WHAT THE TASK ASKS> Write out each record below exactly, but not the pictures.

Records contained in a dataset:

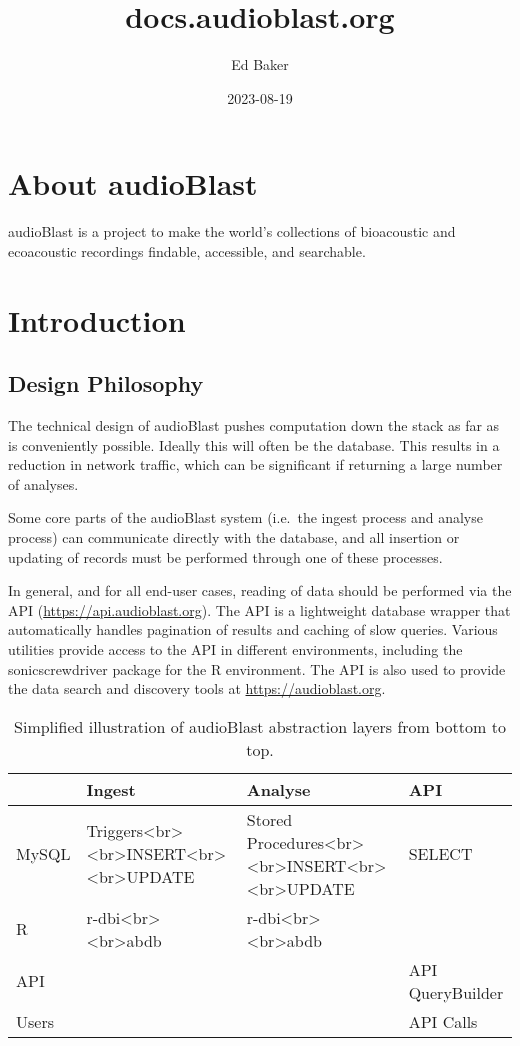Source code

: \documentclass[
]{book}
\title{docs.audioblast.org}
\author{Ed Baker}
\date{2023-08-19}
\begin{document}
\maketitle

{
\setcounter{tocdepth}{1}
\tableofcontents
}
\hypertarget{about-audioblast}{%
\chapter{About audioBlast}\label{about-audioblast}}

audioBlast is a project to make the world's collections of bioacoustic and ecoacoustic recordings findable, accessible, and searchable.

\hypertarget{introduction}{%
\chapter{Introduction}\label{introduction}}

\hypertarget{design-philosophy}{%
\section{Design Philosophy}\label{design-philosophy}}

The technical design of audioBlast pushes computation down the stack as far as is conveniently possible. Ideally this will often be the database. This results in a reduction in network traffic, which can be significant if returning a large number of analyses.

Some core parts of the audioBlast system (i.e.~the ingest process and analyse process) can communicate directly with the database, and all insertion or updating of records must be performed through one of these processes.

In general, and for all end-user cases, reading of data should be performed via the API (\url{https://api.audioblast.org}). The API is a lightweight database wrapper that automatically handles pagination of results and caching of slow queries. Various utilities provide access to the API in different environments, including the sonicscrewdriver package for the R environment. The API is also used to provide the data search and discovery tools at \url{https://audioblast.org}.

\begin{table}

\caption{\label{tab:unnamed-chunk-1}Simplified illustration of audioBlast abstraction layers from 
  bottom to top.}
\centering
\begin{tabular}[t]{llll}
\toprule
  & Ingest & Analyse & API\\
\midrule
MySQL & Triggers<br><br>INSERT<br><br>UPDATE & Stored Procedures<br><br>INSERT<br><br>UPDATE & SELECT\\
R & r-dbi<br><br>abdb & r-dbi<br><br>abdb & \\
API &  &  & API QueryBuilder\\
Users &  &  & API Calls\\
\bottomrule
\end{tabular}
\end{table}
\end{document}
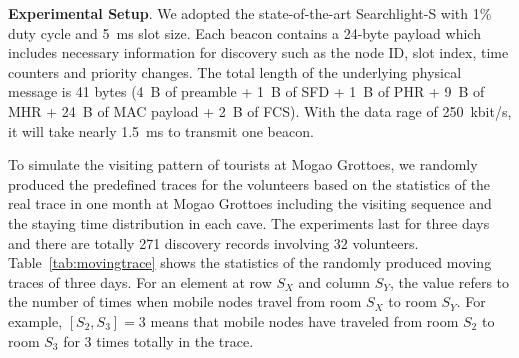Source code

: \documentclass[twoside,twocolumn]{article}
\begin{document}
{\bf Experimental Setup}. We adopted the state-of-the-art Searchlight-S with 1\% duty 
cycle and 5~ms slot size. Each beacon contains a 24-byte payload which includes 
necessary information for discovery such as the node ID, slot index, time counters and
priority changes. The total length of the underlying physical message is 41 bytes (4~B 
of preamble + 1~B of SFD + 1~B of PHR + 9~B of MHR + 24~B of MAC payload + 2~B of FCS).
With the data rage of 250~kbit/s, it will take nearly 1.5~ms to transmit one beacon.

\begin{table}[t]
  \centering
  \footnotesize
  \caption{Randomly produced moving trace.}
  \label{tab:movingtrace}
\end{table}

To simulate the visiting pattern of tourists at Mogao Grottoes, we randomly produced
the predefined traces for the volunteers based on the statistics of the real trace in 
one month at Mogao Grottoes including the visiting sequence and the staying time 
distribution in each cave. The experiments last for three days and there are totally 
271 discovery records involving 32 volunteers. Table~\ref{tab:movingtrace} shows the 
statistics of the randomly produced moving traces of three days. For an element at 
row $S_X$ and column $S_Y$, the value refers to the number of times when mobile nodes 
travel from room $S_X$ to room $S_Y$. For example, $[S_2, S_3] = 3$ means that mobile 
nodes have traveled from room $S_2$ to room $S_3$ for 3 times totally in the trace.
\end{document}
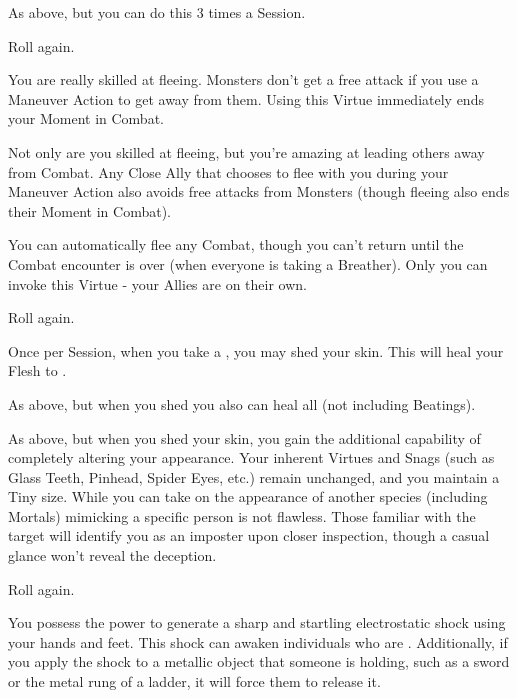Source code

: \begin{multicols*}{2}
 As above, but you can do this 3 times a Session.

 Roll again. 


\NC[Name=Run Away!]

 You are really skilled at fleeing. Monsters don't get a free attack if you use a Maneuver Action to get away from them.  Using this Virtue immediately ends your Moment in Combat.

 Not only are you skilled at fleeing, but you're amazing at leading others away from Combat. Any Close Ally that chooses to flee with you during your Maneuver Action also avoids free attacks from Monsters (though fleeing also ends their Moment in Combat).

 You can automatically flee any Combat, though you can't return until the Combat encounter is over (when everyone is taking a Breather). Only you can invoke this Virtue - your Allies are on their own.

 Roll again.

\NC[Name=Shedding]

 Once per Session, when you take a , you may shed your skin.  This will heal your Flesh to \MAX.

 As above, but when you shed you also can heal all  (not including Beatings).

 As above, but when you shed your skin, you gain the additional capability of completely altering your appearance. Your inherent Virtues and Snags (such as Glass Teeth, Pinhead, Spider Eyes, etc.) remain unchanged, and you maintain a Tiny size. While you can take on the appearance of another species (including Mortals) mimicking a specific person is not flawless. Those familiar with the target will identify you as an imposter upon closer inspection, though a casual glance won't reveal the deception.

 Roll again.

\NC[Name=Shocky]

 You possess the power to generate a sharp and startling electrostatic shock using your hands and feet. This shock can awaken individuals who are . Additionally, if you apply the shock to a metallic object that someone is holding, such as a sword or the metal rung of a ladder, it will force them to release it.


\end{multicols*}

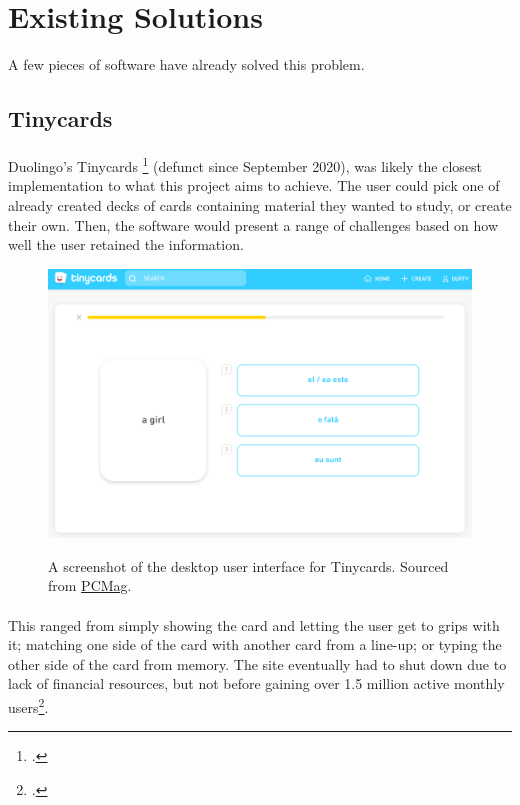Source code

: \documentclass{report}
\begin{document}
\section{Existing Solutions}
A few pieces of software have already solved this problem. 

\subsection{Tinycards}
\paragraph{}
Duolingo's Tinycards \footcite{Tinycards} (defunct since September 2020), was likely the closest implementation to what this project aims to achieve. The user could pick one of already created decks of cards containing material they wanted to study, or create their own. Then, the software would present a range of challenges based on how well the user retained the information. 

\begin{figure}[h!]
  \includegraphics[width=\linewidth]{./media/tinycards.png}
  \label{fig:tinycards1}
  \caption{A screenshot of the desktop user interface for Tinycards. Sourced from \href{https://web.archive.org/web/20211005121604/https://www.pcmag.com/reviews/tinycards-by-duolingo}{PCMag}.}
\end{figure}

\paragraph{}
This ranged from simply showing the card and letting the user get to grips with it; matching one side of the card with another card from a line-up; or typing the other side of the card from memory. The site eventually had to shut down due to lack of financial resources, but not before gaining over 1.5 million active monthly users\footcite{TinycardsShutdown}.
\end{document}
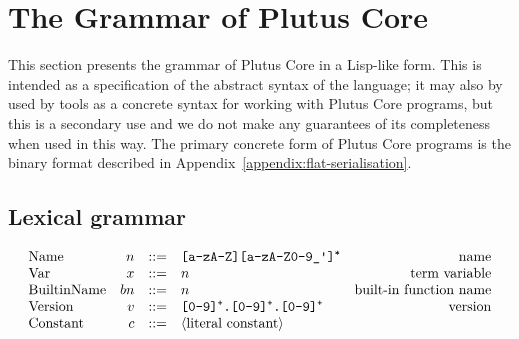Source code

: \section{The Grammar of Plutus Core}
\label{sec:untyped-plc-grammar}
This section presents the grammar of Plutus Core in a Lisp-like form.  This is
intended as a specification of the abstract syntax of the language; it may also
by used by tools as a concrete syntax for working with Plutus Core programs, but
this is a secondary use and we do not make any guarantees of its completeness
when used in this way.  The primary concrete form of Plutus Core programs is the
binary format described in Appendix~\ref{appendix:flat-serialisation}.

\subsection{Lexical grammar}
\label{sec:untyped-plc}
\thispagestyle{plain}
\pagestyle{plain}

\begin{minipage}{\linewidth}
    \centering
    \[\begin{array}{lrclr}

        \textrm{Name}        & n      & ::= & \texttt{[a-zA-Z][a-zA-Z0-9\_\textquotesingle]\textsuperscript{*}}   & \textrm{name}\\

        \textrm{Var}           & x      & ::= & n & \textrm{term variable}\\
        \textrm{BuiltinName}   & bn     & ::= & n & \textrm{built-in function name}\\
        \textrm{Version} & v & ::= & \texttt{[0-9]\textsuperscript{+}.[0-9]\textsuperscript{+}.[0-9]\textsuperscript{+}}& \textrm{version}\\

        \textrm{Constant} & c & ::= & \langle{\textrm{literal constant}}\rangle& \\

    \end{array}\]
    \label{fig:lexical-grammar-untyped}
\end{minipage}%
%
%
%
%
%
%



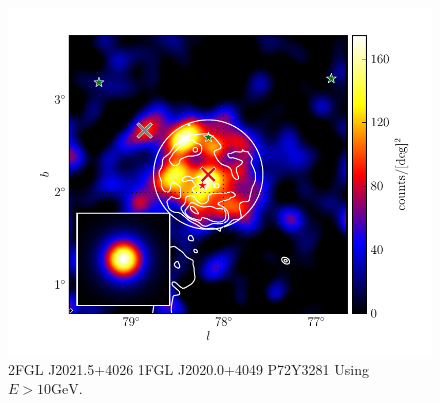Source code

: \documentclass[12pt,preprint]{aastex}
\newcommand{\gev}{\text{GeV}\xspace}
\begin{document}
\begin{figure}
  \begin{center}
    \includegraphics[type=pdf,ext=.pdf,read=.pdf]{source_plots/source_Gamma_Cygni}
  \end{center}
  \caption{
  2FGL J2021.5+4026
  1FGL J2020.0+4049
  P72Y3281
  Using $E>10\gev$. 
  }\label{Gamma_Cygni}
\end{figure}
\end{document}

RESPONSE>
Source code

: \documentclass[
]{book}
\title{docs.audioblast.org}
\author{Ed Baker}
\date{2023-08-19}
\begin{document}
\maketitle

{
\setcounter{tocdepth}{1}
\tableofcontents
}
\hypertarget{about-audioblast}{%
\chapter{About audioBlast}\label{about-audioblast}}

audioBlast is a project to make the world's collections of bioacoustic and ecoacoustic recordings findable, accessible, and searchable.

\hypertarget{introduction}{%
\chapter{Introduction}\label{introduction}}

\hypertarget{design-philosophy}{%
\section{Design Philosophy}\label{design-philosophy}}

The technical design of audioBlast pushes computation down the stack as far as is conveniently possible. Ideally this will often be the database. This results in a reduction in network traffic, which can be significant if returning a large number of analyses.

Some core parts of the audioBlast system (i.e.~the ingest process and analyse process) can communicate directly with the database, and all insertion or updating of records must be performed through one of these processes.

In general, and for all end-user cases, reading of data should be performed via the API (\url{https://api.audioblast.org}). The API is a lightweight database wrapper that automatically handles pagination of results and caching of slow queries. Various utilities provide access to the API in different environments, including the sonicscrewdriver package for the R environment. The API is also used to provide the data search and discovery tools at \url{https://audioblast.org}.

\begin{table}

\caption{\label{tab:unnamed-chunk-1}Simplified illustration of audioBlast abstraction layers from 
  bottom to top.}
\centering
\begin{tabular}[t]{llll}
\toprule
  & Ingest & Analyse & API\\
\midrule
MySQL & Triggers<br><br>INSERT<br><br>UPDATE & Stored Procedures<br><br>INSERT<br><br>UPDATE & SELECT\\
R & r-dbi<br><br>abdb & r-dbi<br><br>abdb & \\
API &  &  & API QueryBuilder\\
Users &  &  & API Calls\\
\bottomrule
\end{tabular}
\end{table}
\end{document}
Source code

: \documentclass[twoside,twocolumn]{article}
\begin{document}
{\bf Experimental Setup}. We adopted the state-of-the-art Searchlight-S with 1\% duty 
cycle and 5~ms slot size. Each beacon contains a 24-byte payload which includes 
necessary information for discovery such as the node ID, slot index, time counters and
priority changes. The total length of the underlying physical message is 41 bytes (4~B 
of preamble + 1~B of SFD + 1~B of PHR + 9~B of MHR + 24~B of MAC payload + 2~B of FCS).
With the data rage of 250~kbit/s, it will take nearly 1.5~ms to transmit one beacon.

\begin{table}[t]
  \centering
  \footnotesize
  \caption{Randomly produced moving trace.}
  \label{tab:movingtrace}
\end{table}

To simulate the visiting pattern of tourists at Mogao Grottoes, we randomly produced
the predefined traces for the volunteers based on the statistics of the real trace in 
one month at Mogao Grottoes including the visiting sequence and the staying time 
distribution in each cave. The experiments last for three days and there are totally 
271 discovery records involving 32 volunteers. Table~\ref{tab:movingtrace} shows the 
statistics of the randomly produced moving traces of three days. For an element at 
row $S_X$ and column $S_Y$, the value refers to the number of times when mobile nodes 
travel from room $S_X$ to room $S_Y$. For example, $[S_2, S_3] = 3$ means that mobile 
nodes have traveled from room $S_2$ to room $S_3$ for 3 times totally in the trace.
\end{document}
Source code

: \begin{multicols*}{2}
 As above, but you can do this 3 times a Session.

 Roll again. 


\NC[Name=Run Away!]

 You are really skilled at fleeing. Monsters don't get a free attack if you use a Maneuver Action to get away from them.  Using this Virtue immediately ends your Moment in Combat.

 Not only are you skilled at fleeing, but you're amazing at leading others away from Combat. Any Close Ally that chooses to flee with you during your Maneuver Action also avoids free attacks from Monsters (though fleeing also ends their Moment in Combat).

 You can automatically flee any Combat, though you can't return until the Combat encounter is over (when everyone is taking a Breather). Only you can invoke this Virtue - your Allies are on their own.

 Roll again.

\NC[Name=Shedding]

 Once per Session, when you take a , you may shed your skin.  This will heal your Flesh to \MAX.

 As above, but when you shed you also can heal all  (not including Beatings).

 As above, but when you shed your skin, you gain the additional capability of completely altering your appearance. Your inherent Virtues and Snags (such as Glass Teeth, Pinhead, Spider Eyes, etc.) remain unchanged, and you maintain a Tiny size. While you can take on the appearance of another species (including Mortals) mimicking a specific person is not flawless. Those familiar with the target will identify you as an imposter upon closer inspection, though a casual glance won't reveal the deception.

 Roll again.

\NC[Name=Shocky]

 You possess the power to generate a sharp and startling electrostatic shock using your hands and feet. This shock can awaken individuals who are . Additionally, if you apply the shock to a metallic object that someone is holding, such as a sword or the metal rung of a ladder, it will force them to release it.


\end{multicols*}

Source code

: \documentclass{report}
\begin{document}
\section{Existing Solutions}
A few pieces of software have already solved this problem. 

\subsection{Tinycards}
\paragraph{}
Duolingo's Tinycards \footcite{Tinycards} (defunct since September 2020), was likely the closest implementation to what this project aims to achieve. The user could pick one of already created decks of cards containing material they wanted to study, or create their own. Then, the software would present a range of challenges based on how well the user retained the information. 

\begin{figure}[h!]
  \includegraphics[width=\linewidth]{./media/tinycards.png}
  \label{fig:tinycards1}
  \caption{A screenshot of the desktop user interface for Tinycards. Sourced from \href{https://web.archive.org/web/20211005121604/https://www.pcmag.com/reviews/tinycards-by-duolingo}{PCMag}.}
\end{figure}

\paragraph{}
This ranged from simply showing the card and letting the user get to grips with it; matching one side of the card with another card from a line-up; or typing the other side of the card from memory. The site eventually had to shut down due to lack of financial resources, but not before gaining over 1.5 million active monthly users\footcite{TinycardsShutdown}.
\end{document}
Source code

: \section{The Grammar of Plutus Core}
\label{sec:untyped-plc-grammar}
This section presents the grammar of Plutus Core in a Lisp-like form.  This is
intended as a specification of the abstract syntax of the language; it may also
by used by tools as a concrete syntax for working with Plutus Core programs, but
this is a secondary use and we do not make any guarantees of its completeness
when used in this way.  The primary concrete form of Plutus Core programs is the
binary format described in Appendix~\ref{appendix:flat-serialisation}.

\subsection{Lexical grammar}
\label{sec:untyped-plc}
\thispagestyle{plain}
\pagestyle{plain}

\begin{minipage}{\linewidth}
    \centering
    \[\begin{array}{lrclr}

        \textrm{Name}        & n      & ::= & \texttt{[a-zA-Z][a-zA-Z0-9\_\textquotesingle]\textsuperscript{*}}   & \textrm{name}\\

        \textrm{Var}           & x      & ::= & n & \textrm{term variable}\\
        \textrm{BuiltinName}   & bn     & ::= & n & \textrm{built-in function name}\\
        \textrm{Version} & v & ::= & \texttt{[0-9]\textsuperscript{+}.[0-9]\textsuperscript{+}.[0-9]\textsuperscript{+}}& \textrm{version}\\

        \textrm{Constant} & c & ::= & \langle{\textrm{literal constant}}\rangle& \\

    \end{array}\]
    \label{fig:lexical-grammar-untyped}
\end{minipage}%
%
%
%
%
%
%



Source code

: \documentclass[12pt,preprint]{aastex}
\newcommand{\gev}{\text{GeV}\xspace}
\begin{document}
\begin{figure}
  \begin{center}
    \includegraphics[type=pdf,ext=.pdf,read=.pdf]{source_plots/source_Gamma_Cygni}
  \end{center}
  \caption{
  2FGL J2021.5+4026
  1FGL J2020.0+4049
  P72Y3281
  Using $E>10\gev$. 
  }\label{Gamma_Cygni}
\end{figure}
\end{document}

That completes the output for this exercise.